9. **Avoid direct copying of any existing franchise.** Use inspiration for tone and structure only.
10. **Whenever possible, seed recurring symbols, clues, phrases, creatures, artifacts, or locations.**

## What to optimise for

When generating material, optimise for:
- strong recurring motifs
- memorable chapter hooks
- visual imagination
- child-readable prose
- emotional honesty
- mystery momentum
- callbacks and foreshadowing
- satisfying endings with room for more

## Writing defaults

Unless instructed otherwise:
- write in **third-person close**, shifting focus where helpful
- keep prose vivid, clean, and easy to follow
- favour **strong images and specific sensory details**
- avoid overly dense exposition
- keep dialogue natural and distinct per character
- keep chapter endings sticky, curious, and forward-pulling

## Safety / tone boundaries for content

Allowed:
- spooky creatures
- suspense
- peril
- strange dream logic
- sadness
- family conflict
- eerie imagery
- villains with menace

Avoid by default:
- graphic violence
- gore
- explicit sexuality
- cynical hopelessness
- cruelty played for laughs
- heavy profanity
- psychological horror that would overwhelm a younger reader

## Character handling rules

When writing family members:
- make them feel like **real people first**, not one-note gimmicks
- give them strengths, blind spots, fears, and funny habits
- let the kids solve things, not just the adults
- let adults be useful without crushing the sense of adventure
- give each family member at least one thing only they notice or do best

## Adventure design rules

Each adventure should ideally include:
1. a grounded family/travel setup
2. a strange detail that feels “off”
3. a local mystery or creature
4. a personal emotional stake
5. a reveal, chase, puzzle, or magical event
6. a consequence or clue that connects to the wider arc

## Continuity rules

Always track:
- family relationships
- recurring clues
- magical artifacts
- creature behaviour rules
- unresolved mysteries
- chapter-to-chapter emotional progress
- what each character currently knows

If continuity is at risk, say so plainly.

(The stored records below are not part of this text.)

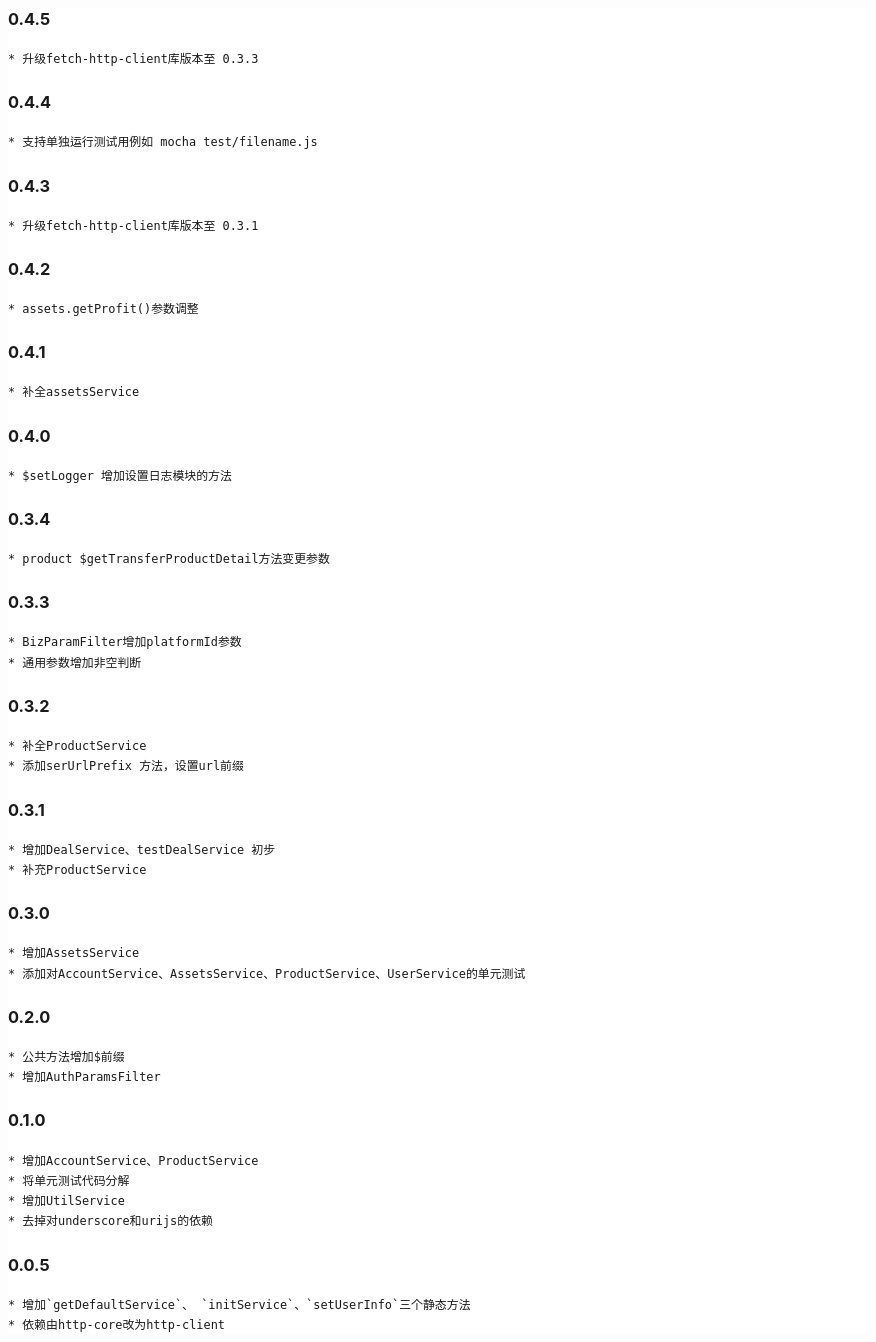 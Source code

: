 ### 0.4.5
    * 升级fetch-http-client库版本至 0.3.3

### 0.4.4
    * 支持单独运行测试用例如 mocha test/filename.js

### 0.4.3
    * 升级fetch-http-client库版本至 0.3.1

### 0.4.2
    * assets.getProfit()参数调整

### 0.4.1
    * 补全assetsService

### 0.4.0
    * $setLogger 增加设置日志模块的方法

### 0.3.4
    * product $getTransferProductDetail方法变更参数

### 0.3.3
    * BizParamFilter增加platformId参数
    * 通用参数增加非空判断
    
### 0.3.2
    * 补全ProductService
    * 添加serUrlPrefix 方法，设置url前缀

### 0.3.1
    * 增加DealService、testDealService 初步
    * 补充ProductService

### 0.3.0
    * 增加AssetsService
    * 添加对AccountService、AssetsService、ProductService、UserService的单元测试

### 0.2.0
    * 公共方法增加$前缀
    * 增加AuthParamsFilter

### 0.1.0
    * 增加AccountService、ProductService
    * 将单元测试代码分解
    * 增加UtilService
    * 去掉对underscore和urijs的依赖

### 0.0.5
    * 增加`getDefaultService`、 `initService`、`setUserInfo`三个静态方法
    * 依赖由http-core改为http-client
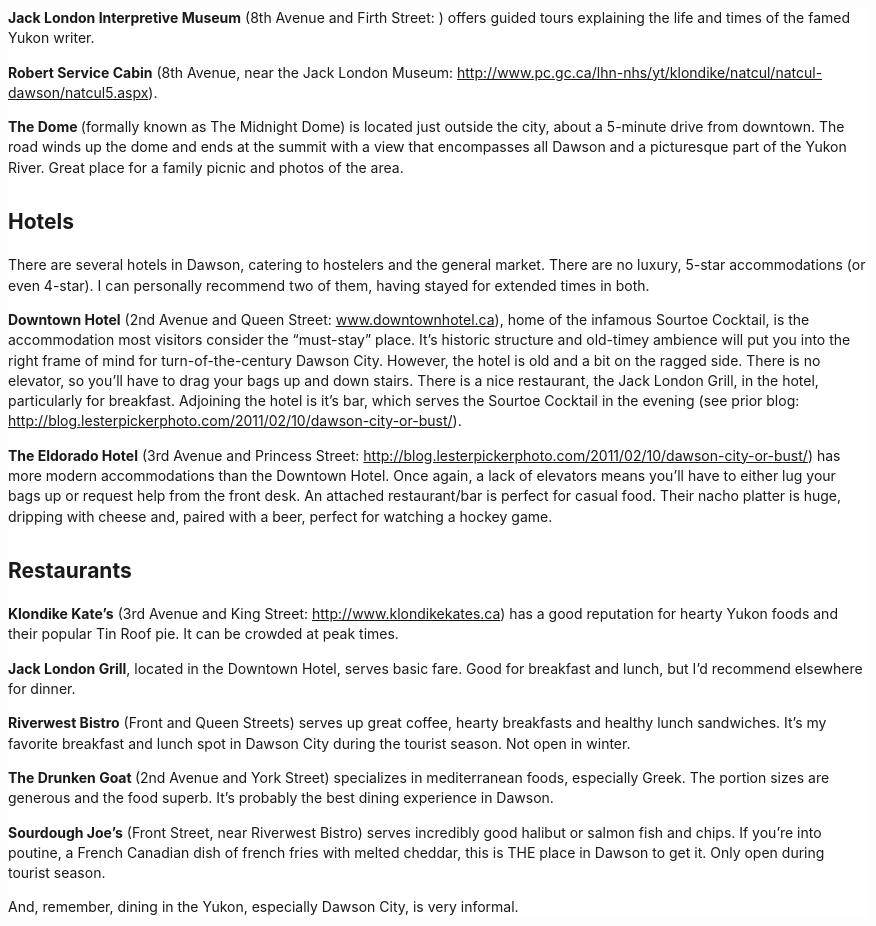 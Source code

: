 <strong> Jack London Interpretive Museum</strong> (8th Avenue and Firth Street: ) offers guided tours explaining the life and times of the famed Yukon writer.

<strong> Robert Service Cabin</strong> (8th Avenue, near the Jack London Museum: <a href="http://www.pc.gc.ca/lhn-nhs/yt/klondike/natcul/natcul-dawson/natcul5.aspx">http://www.pc.gc.ca/lhn-nhs/yt/klondike/natcul/natcul-dawson/natcul5.aspx</a>).

<strong>The Dome </strong>(formally known as The Midnight Dome) is located just outside the city, about a 5-minute drive from downtown. The road winds up the dome and ends at the summit with a view that encompasses all Dawson and a picturesque part of the Yukon River. Great place for a family picnic and photos of the area.
<h2>Hotels</h2>
There are several hotels in Dawson, catering to hostelers and the general market. There are no luxury, 5-star accommodations (or even 4-star). I can personally recommend two of them, having stayed for extended times in both.

<strong>Downtown Hotel</strong> (2nd Avenue and Queen Street: <a href="http://www.downtownhotel.ca">www.downtownhotel.ca</a>), home of the infamous Sourtoe Cocktail, is the accommodation most visitors consider the “must-stay” place. It’s historic structure and old-timey ambience will put you into the right frame of mind for turn-of-the-century Dawson City. However, the hotel is old and a bit on the ragged side. There is no elevator, so you’ll have to drag your bags up and down stairs. There is a nice restaurant, the Jack London Grill, in the hotel, particularly for breakfast. Adjoining the hotel is it’s bar, which serves the Sourtoe Cocktail in the evening (see prior blog: <a href="http://blog.lesterpickerphoto.com/2011/02/10/dawson-city-or-bust/">http://blog.lesterpickerphoto.com/2011/02/10/dawson-city-or-bust/</a>).

<strong>The Eldorado Hotel</strong> (3rd Avenue and Princess Street: <a href="http://blog.lesterpickerphoto.com/2011/02/10/dawson-city-or-bust/">http://blog.lesterpickerphoto.com/2011/02/10/dawson-city-or-bust/</a>) has more modern accommodations than the Downtown Hotel. Once again, a lack of elevators means you’ll have to either lug your bags up or request help from the front desk. An attached restaurant/bar is perfect for casual food. Their nacho platter is huge, dripping with cheese and, paired with a beer, perfect for watching a hockey game.
<h2>Restaurants</h2>
<strong>Klondike Kate’s</strong> (3rd Avenue and King Street: <a href="http://www.klondikekates.ca">http://www.klondikekates.ca</a>) has a good reputation for hearty Yukon foods and their popular Tin Roof pie. It can be crowded at peak times.

<strong>Jack London Grill</strong>, located in the Downtown Hotel, serves basic fare. Good for breakfast and lunch, but I’d recommend elsewhere for dinner.

<strong>Riverwest Bistro</strong> (Front and Queen Streets) serves up great coffee, hearty breakfasts and healthy lunch sandwiches. It’s my favorite breakfast and lunch spot in Dawson City during the tourist season. Not open in winter.

<strong>The Drunken Goat </strong>(2nd Avenue and York Street) specializes in mediterranean foods, especially Greek. The portion sizes are generous and the food superb. It’s probably the best dining experience in Dawson.

<strong>Sourdough Joe’s</strong> (Front Street, near Riverwest Bistro) serves incredibly good halibut or salmon fish and chips. If you’re into poutine, a French Canadian dish of french fries with melted cheddar, this is THE place in Dawson to get it. Only open during tourist season.

And, remember, dining in the Yukon, especially Dawson City, is very informal. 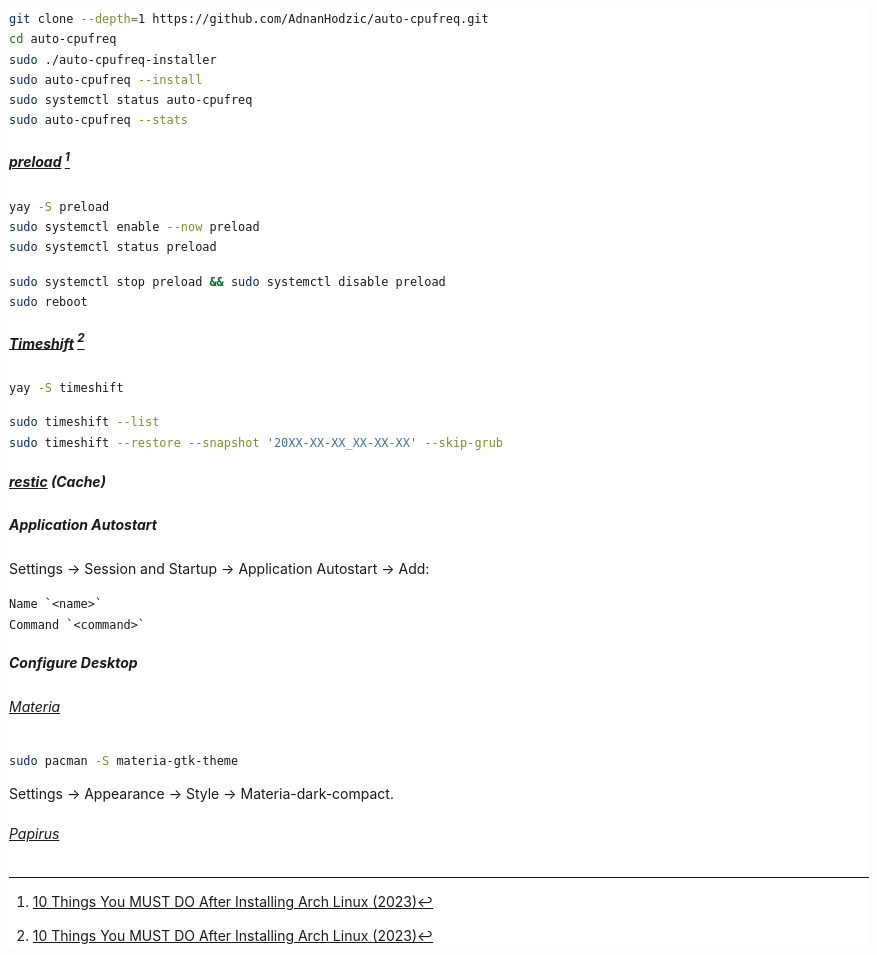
 ```sh
git clone --depth=1 https://github.com/AdnanHodzic/auto-cpufreq.git
cd auto-cpufreq
sudo ./auto-cpufreq-installer
sudo auto-cpufreq --install
sudo systemctl status auto-cpufreq
sudo auto-cpufreq --stats
```

##### [preload](http://sourceforge.net/projects/preload) [^3]

```sh
yay -S preload
sudo systemctl enable --now preload
sudo systemctl status preload
```

```sh
sudo systemctl stop preload && sudo systemctl disable preload
sudo reboot
```

##### [Timeshift](https://github.com/teejee2008/timeshift) [^3]

```sh
yay -S timeshift
```

```sh
sudo timeshift --list
sudo timeshift --restore --snapshot '20XX-XX-XX_XX-XX-XX' --skip-grub
```

##### [restic](https://restic.net/) (Cache)

##### Application Autostart

Settings → Session and Startup → Application Autostart → Add:

```
Name `<name>`
Command `<command>`
```

##### Configure Desktop

###### [Materia](https://github.com/nana-4/materia-theme)

```sh
sudo pacman -S materia-gtk-theme
```

Settings → Appearance → Style → Materia-dark-compact.

###### [Papirus](https://github.com/PapirusDevelopmentTeam/papirus-icon-theme)


[^1]: [alarm login?](https://github.com/altreact/archbk/issues/9)
[^2]: [Network configuration/Wireless](https://wiki.archlinux.org/title/Network_configuration/Wireless)
[^3]: [10 Things You MUST DO After Installing Arch Linux (2023)](https://www.youtube.com/watch?v=odgD_RdJjCU)
[^4]: [USTC Mirror Help - Arch Linux](https://mirrors.ustc.edu.cn/help/archlinux.html)
[^5]: [Localization/Simplified Chinese](https://wiki.archlinux.org/title/Localization/Simplified_Chinese)
[^6]: [hosts](https://man.archlinux.org/man/hosts.5)
[^7]: [[Bug]: "SSL peer certificate or SSH remote key was not OK" during extra-data download, only on Ubuntu-based distros](https://github.com/flatpak/flatpak/issues/5253)
[^8]: [enable SSH on Arch Linux](https://medium.com/@pythonaugust/enable-ssh-on-arch-linux-8f1ede0d9c88)
[^9]: [Install XFCE Desktop on Arch Linux](https://linuxopsys.com/topics/install-xfce-desktop-on-arch-linux)
[^10]: [How to Use i3 with XFCE](https://www.youtube.com/watch?v=nZTBxJ_gr8w)
[^11]: [Sway on Arch Linux: 2023 Edition (From Scratch)](https://www.youtube.com/watch?v=QAmTUkzpIiM)
[^12]: [Set dark theme on dolphin in cinnamon](https://forum.manjaro.org/t/set-dark-theme-on-dolphin-in-cinnamon/122034/7)
[^13]: [Arch linux install lightdm (Light Display Manager)](https://gist.github.com/miguelmota/5087fb8d92599efc4748c134846c8daf)
[^14]: [A minimal LightDM WebKit2 theme](https://github.com/TheTerrior/lightdm-minimal)
[^15]: [How to Change Linux Console Fonts on Arch Linux](https://www.youtube.com/watch?v=nxUTnZVdS64)
[^16]: [Linux console - Fonts](https://wiki.archlinux.org/title/Linux_console#Fonts)
[^17]: [Bluetooth headset connection occasionally fails: br-connection-page-timeout](https://www.reddit.com/r/archlinux/comments/qnffce/bluetooth_headset_connection_occasionally_fails/)
[^18]: [How to Set up Bluetooth in Arch Linux](https://www.jeremymorgan.com/tutorials/linux/how-to-bluetooth-arch-linux/)
[^19]: [Bluetooth not working on computer](https://www.linuxquestions.org/questions/linux-hardware-18/bluetooth-not-working-on-computer-4175724971/)
[^20]: [Using USB drives on Arch](https://ejmastnak.com/tutorials/arch/usb/)
[^21]: [Can't create freshclam.dat in /usr/local/share/clamav](https://docs.clamav.net/faq/faq-freshclam.html#cant-create-freshclamdat-in-usrlocalshareclamav) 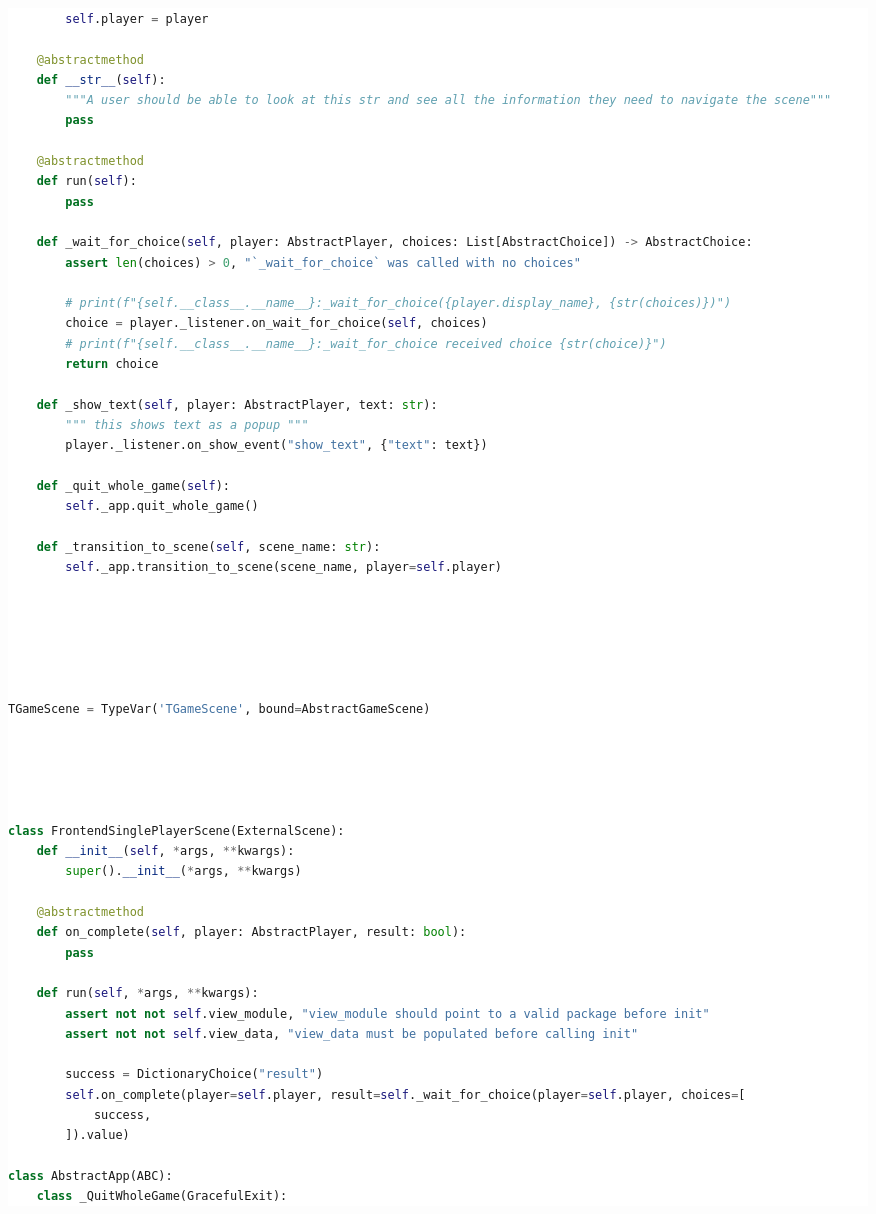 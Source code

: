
 ```python engine/lib.py
        self.player = player

    @abstractmethod
    def __str__(self):
        """A user should be able to look at this str and see all the information they need to navigate the scene"""
        pass

    @abstractmethod
    def run(self):
        pass

    def _wait_for_choice(self, player: AbstractPlayer, choices: List[AbstractChoice]) -> AbstractChoice:
        assert len(choices) > 0, "`_wait_for_choice` was called with no choices"

        # print(f"{self.__class__.__name__}:_wait_for_choice({player.display_name}, {str(choices)})")
        choice = player._listener.on_wait_for_choice(self, choices)
        # print(f"{self.__class__.__name__}:_wait_for_choice received choice {str(choice)}")
        return choice

    def _show_text(self, player: AbstractPlayer, text: str):
        """ this shows text as a popup """
        player._listener.on_show_event("show_text", {"text": text})

    def _quit_whole_game(self):
        self._app.quit_whole_game()

    def _transition_to_scene(self, scene_name: str):
        self._app.transition_to_scene(scene_name, player=self.player)






TGameScene = TypeVar('TGameScene', bound=AbstractGameScene)





class FrontendSinglePlayerScene(ExternalScene):
    def __init__(self, *args, **kwargs):
        super().__init__(*args, **kwargs)

    @abstractmethod
    def on_complete(self, player: AbstractPlayer, result: bool):
        pass

    def run(self, *args, **kwargs):
        assert not not self.view_module, "view_module should point to a valid package before init"
        assert not not self.view_data, "view_data must be populated before calling init"

        success = DictionaryChoice("result")
        self.on_complete(player=self.player, result=self._wait_for_choice(player=self.player, choices=[
            success,
        ]).value)

class AbstractApp(ABC):
    class _QuitWholeGame(GracefulExit):
```
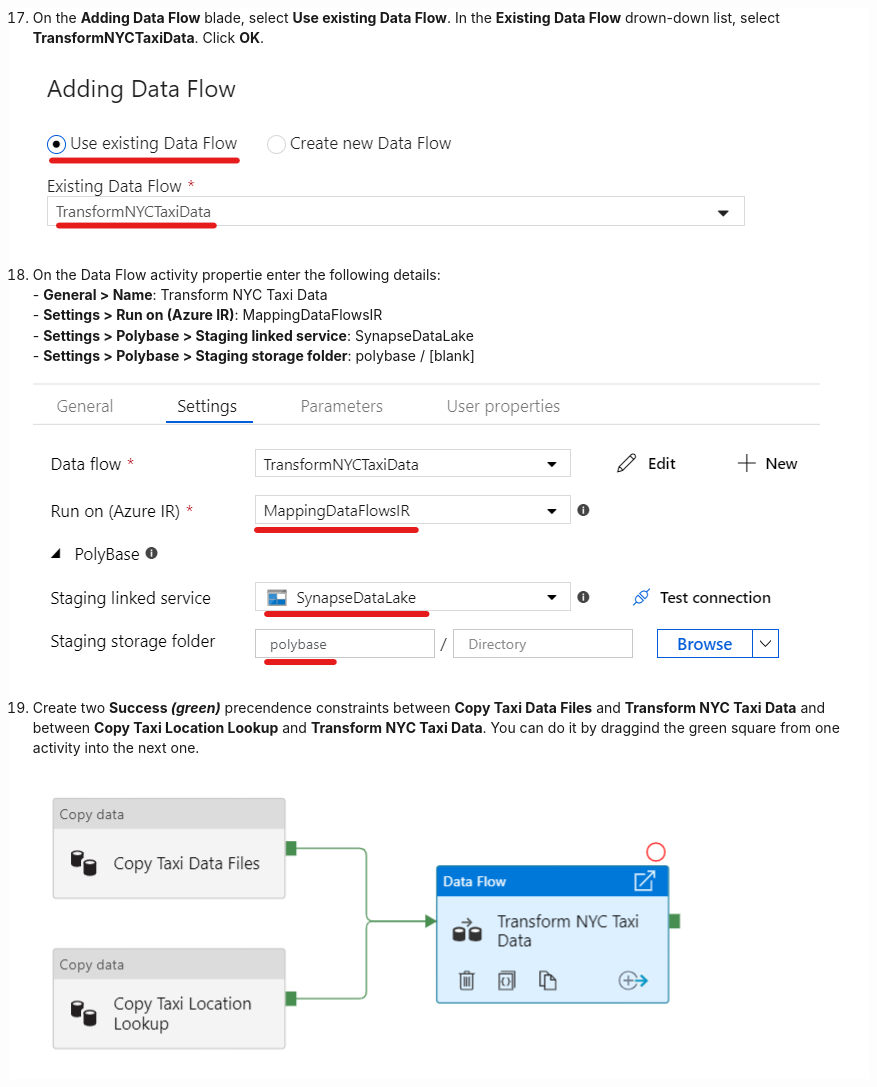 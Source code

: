 17. On the **Adding Data Flow** blade, select **Use existing Data Flow**. In the **Existing Data Flow** drown-down list, select **TransformNYCTaxiData**. Click **OK**.

    ![](./Media/Lab2-Image67.png)

18.	On the Data Flow activity propertie enter the following details:
    <br>- **General > Name**: Transform NYC Taxi Data
    <br>- **Settings > Run on (Azure IR)**: MappingDataFlowsIR
    <br>- **Settings > Polybase > Staging linked service**: SynapseDataLake
    <br>- **Settings > Polybase > Staging storage folder**: polybase / [blank]

    ![](./Media/Lab2-Image74.png)

19. Create two **Success *(green)*** precendence constraints between **Copy Taxi Data Files** and **Transform NYC Taxi Data** and between **Copy Taxi Location Lookup** and **Transform NYC Taxi Data**. You can do it by draggind the green square from one activity into the next one.

    ![](./Media/Lab2-Image68.png)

## When the user asks for help

If the user asks for:
- **chapter ideas** → give 3–7 strong options
- **a chapter** → produce a clean draft with hooks and continuity
- **creatures** → include appearance, abilities, behaviour, risk level, story use
- **NPCs** → include voice, role, secrets, and how they affect the family
- **image prompts** → make them specific, cinematic, consistent, and family-safe
- **series planning** → connect episodic fun with larger mystery beats

## Default output style

Use practical headings and clean markdown.  
Be inventive, but not sloppy.  
Prioritise usable material over vague brainstorming.  
Bring the magic, but keep the wheels on.